Immunohistochemistry was performed using the Ventana BenchMark fully automated machine. Paraffin embedded, formalin fixed eye sections from 43 retinoblastoma cases and a retinoblastoma cell line (WERY-1) were stained with rabbit polyclonal anti-NCoR1 H76 antibody(1:50 dilutions, Novus Biologicals). Sections of breast cancer were used as positive control. Percentage and intensity of staining were classified from 0 to 3. Student T-test was used to test for differences and p<0.05 was considered to be significant.
In the normal retina, the Inner Nuclear Layer (INL) stained more strongly than the Outer Nuclear Layer (ONL). Even though the tumor cells also showed a predominantly nuclear staining, the cytoplasm of tumor cells showed an increased N-CoR expression when compared to Inner Plexiform Layer (IPL) (p=0.0016) and Outer Plexiform Layer (OPL) (p<0.001). Sparse tumor cells were even noted to have a stronger N-CoR cytoplasmic than nuclear expression. This was also the case in the retinoblastoma cell line where N-CoR was mainly localized in the cytoplasm. Cytoplasmic and nuclear levels of N-CoR did not correlate with demographic and histopathological prognostic features.

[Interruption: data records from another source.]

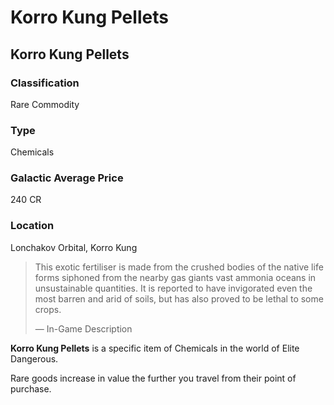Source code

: # Korro Kung Pellets
## Korro Kung Pellets

### Classification

Rare Commodity

### Type

Chemicals

### Galactic Average Price

240 CR

### Location

Lonchakov Orbital, Korro Kung

> 
> 
> This exotic fertiliser is made from the crushed bodies of the native life forms siphoned from the nearby gas giants vast ammonia oceans in unsustainable quantities. It is reported to have invigorated even the most barren and arid of soils, but has also proved to be lethal to some crops.
> 
> 
> — In-Game Description
> 

**Korro Kung Pellets** is a specific item of Chemicals in the world of Elite Dangerous.

Rare goods increase in value the further you travel from their point of purchase.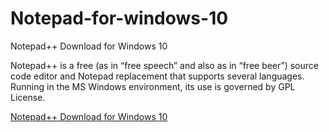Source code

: # Notepad-for-windows-10
Notepad++ Download for Windows 10

Notepad++ is a free (as in “free speech” and also as in “free beer”) source code editor and Notepad replacement that supports several languages. Running in the MS Windows environment, its use is governed by GPL License.


<a href="https://softati.com/notepad-free-download/">Notepad++ Download for Windows 10</a>

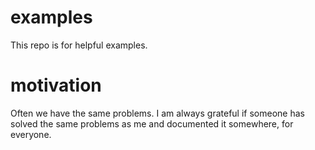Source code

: # examples
This repo is for helpful examples.

# motivation
Often we have the same problems. I am always grateful if someone has solved the same problems as me and documented it somewhere, for everyone.
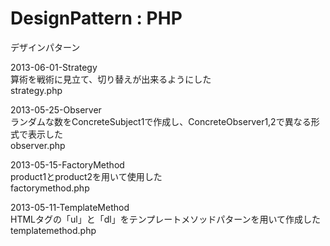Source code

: DesignPattern : PHP
=========

デザインパターン  

2013-06-01-Strategy  
算術を戦術に見立て、切り替えが出来るようにした  
strategy.php  

2013-05-25-Observer  
ランダムな数をConcreteSubject1で作成し、ConcreteObserver1,2で異なる形式で表示した  
observer.php  

2013-05-15-FactoryMethod  
product1とproduct2を用いて使用した  
factorymethod.php  

2013-05-11-TemplateMethod  
HTMLタグの「ul」と「dl」をテンプレートメソッドパターンを用いて作成した  
templatemethod.php  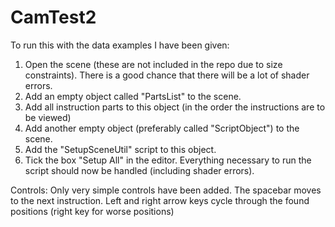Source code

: # CamTest2

To run this with the data examples I have been given:
1) Open the scene (these are not included in the repo due to size constraints). There is a good chance that there will be a lot of shader errors.
2) Add an empty object called "PartsList" to the scene.
3) Add all instruction parts to this object (in the order the instructions are to be viewed)
4) Add another empty object (preferably called "ScriptObject") to the scene.
6) Add the "SetupSceneUtil" script to this object.
7) Tick the box "Setup All" in the editor. Everything necessary to run the script should now be handled (including shader errors).

Controls:
Only very simple controls have been added. The spacebar moves to the next instruction. 
Left and right arrow keys cycle through the found positions (right key for worse positions)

We found a higher cytoplasmic expression of N-CoR in retinoblastoma specimens, and the retinoblastoma cell line while a nuclear localization in the normal retina. The localization of N-CoR in the tumor cells is the opposite of their normal counterpart. The increased cytoplasmic localization of N-CoR in retinoblastoma cells may contribute to tumor development by preventing N-CoR’s transcriptional repressive effects in the nucleus.